Additionally, a pressing need exists to fix the Inland Waterways Trust Fund and the funding and appropriations mechanisms for improvements to our nation’s inland waterways. In recent years, funds available from the trust fund have proven inadequate to the pressing need to modernize major navigational works that have grown obsolete. Congress, the Bush Administration, and now the  Obama Administration have proven unable to agree upon a fiscally responsible plan that will ensure the continued efficient functioning of these critically important transportation arteries. 

Critics of the Jones Act Resurface   
In addition to pressing budgetary issues, another subject of potential legislative activity in the 113th Congress is the Jones Act, which basically requires that transportation of merchandise between two ports within the U.S. be provided by U.S.-built, owned and crewed vessels.
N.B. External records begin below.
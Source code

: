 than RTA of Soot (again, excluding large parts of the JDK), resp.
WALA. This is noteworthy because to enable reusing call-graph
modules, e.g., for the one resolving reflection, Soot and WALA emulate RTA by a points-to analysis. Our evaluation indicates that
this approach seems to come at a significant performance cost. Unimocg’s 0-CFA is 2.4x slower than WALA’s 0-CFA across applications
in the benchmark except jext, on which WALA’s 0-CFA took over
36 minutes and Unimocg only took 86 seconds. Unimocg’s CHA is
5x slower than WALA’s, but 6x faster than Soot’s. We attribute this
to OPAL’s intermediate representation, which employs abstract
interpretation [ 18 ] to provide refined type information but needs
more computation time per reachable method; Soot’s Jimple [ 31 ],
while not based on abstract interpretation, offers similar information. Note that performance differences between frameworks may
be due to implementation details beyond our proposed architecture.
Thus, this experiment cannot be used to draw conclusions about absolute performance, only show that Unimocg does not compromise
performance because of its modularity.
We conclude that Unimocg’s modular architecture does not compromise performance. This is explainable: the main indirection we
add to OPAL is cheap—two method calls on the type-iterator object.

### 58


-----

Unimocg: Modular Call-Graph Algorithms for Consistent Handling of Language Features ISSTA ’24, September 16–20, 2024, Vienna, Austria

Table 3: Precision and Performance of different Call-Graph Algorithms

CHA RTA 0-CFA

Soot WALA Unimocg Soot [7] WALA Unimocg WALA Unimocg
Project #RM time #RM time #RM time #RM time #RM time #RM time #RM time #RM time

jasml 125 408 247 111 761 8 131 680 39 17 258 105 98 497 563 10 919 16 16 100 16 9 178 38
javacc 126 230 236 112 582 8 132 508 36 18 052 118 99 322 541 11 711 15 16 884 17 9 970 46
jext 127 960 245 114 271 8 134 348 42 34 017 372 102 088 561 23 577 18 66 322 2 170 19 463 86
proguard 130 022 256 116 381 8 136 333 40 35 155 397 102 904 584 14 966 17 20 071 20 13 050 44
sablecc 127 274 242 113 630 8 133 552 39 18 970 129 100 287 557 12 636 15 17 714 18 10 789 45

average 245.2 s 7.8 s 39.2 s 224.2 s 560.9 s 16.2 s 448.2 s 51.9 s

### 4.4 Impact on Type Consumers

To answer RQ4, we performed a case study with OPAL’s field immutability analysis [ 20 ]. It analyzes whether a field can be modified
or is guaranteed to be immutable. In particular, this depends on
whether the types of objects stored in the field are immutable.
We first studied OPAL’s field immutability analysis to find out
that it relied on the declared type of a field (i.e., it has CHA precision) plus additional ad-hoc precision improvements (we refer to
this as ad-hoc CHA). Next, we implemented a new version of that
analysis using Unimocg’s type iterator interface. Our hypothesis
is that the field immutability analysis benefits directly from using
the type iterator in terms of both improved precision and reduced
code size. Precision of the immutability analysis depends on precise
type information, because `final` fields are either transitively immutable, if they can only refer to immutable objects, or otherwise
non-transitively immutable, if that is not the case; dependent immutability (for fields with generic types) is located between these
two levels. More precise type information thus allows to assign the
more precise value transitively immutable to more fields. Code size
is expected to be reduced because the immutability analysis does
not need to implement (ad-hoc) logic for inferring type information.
This requirement has come under attack in the past by critics, e.g., Senator John McCain (R-AZ), who argue that it is unwarranted protectionist legislation that has long outlived its usefulness. 

Prominent critics, including Jim Cramer of CNBC’s popular financial news program Mad Money, have launched a new round of attacks tied principally to the increasing demand for domestic petroleum transportation capacity from the U.S. Gulf to the Northeast. Reports indicate that the increased production of shale oil fields in Texas has exceeded Gulf Coast refining capacity, and there is increasing demand for this crude to be transported to the Northeast for refining. These economic pressures provide a powerful incentive for a legislative initiative for expanded legislative exemptions or waivers from the requirements of the Jones Act.

Future of Key Programs at Stake
National headlines will likely continue to feature the threats presented to the U.S. by Iran, North Korea, Syria, and terrorism. At home, the media’s attention to domestic issues will likely feature the historic struggle between the President and his Republican opponents over immigration reform. But in the coming months important decisions about the future of key American maritime programs will be taken by this Congress, even if only through inaction.

The opinions expressed herein are the author's and not necessarily those of The Maritime Executive.